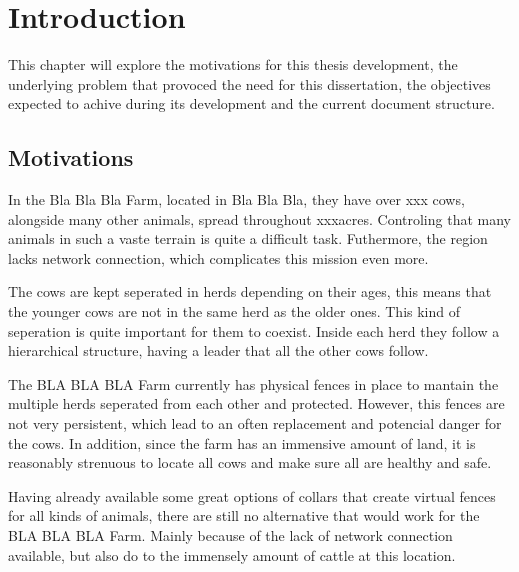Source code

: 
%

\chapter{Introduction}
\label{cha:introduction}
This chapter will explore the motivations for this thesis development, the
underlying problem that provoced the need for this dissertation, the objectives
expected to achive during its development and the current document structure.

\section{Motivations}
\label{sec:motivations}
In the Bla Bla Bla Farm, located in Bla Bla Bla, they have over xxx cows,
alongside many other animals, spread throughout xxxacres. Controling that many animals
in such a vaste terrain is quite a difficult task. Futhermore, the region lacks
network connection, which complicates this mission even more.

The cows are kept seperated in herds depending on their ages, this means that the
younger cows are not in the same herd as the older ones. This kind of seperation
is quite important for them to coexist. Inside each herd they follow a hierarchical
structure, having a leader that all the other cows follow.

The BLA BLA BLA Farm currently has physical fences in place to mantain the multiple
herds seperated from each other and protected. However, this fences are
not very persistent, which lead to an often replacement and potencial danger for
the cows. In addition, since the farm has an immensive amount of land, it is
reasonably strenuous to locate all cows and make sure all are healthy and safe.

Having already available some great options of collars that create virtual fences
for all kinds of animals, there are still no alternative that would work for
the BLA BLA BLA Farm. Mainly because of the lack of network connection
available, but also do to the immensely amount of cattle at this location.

==

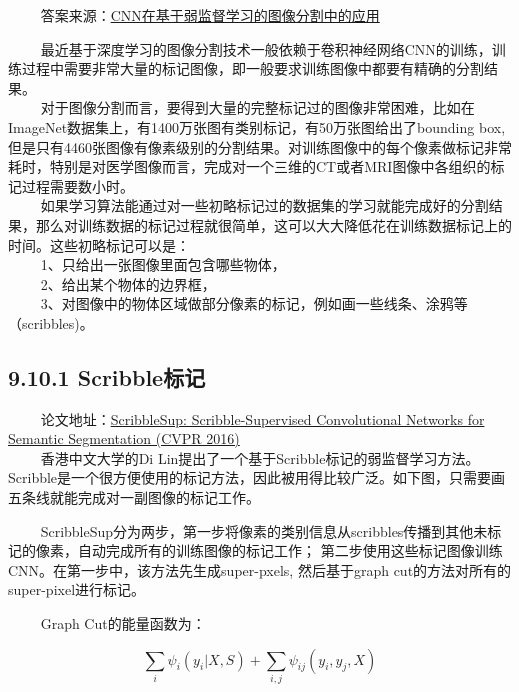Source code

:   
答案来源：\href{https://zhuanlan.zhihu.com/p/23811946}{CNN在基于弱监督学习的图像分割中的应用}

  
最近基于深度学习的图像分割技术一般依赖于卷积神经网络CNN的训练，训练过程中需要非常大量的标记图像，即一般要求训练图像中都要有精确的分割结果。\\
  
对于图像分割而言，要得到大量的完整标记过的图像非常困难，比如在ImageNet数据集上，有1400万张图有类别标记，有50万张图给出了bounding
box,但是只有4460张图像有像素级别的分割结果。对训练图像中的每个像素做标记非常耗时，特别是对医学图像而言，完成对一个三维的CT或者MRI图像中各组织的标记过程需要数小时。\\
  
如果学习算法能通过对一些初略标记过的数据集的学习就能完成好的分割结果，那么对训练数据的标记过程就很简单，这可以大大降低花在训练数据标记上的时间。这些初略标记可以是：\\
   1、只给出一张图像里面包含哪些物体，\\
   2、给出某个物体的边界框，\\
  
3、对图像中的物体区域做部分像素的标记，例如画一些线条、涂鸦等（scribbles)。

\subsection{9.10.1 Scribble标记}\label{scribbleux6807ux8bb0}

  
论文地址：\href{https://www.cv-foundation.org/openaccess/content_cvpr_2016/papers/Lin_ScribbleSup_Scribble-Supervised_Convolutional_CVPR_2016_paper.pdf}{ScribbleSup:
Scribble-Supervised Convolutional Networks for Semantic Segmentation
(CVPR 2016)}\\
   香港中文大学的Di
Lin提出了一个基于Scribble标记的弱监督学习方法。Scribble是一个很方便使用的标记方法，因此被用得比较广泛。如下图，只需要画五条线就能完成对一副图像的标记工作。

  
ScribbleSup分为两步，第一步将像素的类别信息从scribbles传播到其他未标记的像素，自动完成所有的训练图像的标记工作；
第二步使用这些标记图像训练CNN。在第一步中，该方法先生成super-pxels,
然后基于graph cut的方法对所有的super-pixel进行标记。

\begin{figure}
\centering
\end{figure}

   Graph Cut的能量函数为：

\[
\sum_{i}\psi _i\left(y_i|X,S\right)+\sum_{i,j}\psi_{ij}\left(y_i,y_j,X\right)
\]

→ **Aim of the task**
Copy out every line of the material above that contains the string "href".

→ **Exercise answer**
答案来源：\href{https://zhuanlan.zhihu.com/p/23811946}{CNN在基于弱监督学习的图像分割中的应用}
论文地址：\href{https://www.cv-foundation.org/openaccess/content_cvpr_2016/papers/Lin_ScribbleSup_Scribble-Supervised_Convolutional_CVPR_2016_paper.pdf}{ScribbleSup:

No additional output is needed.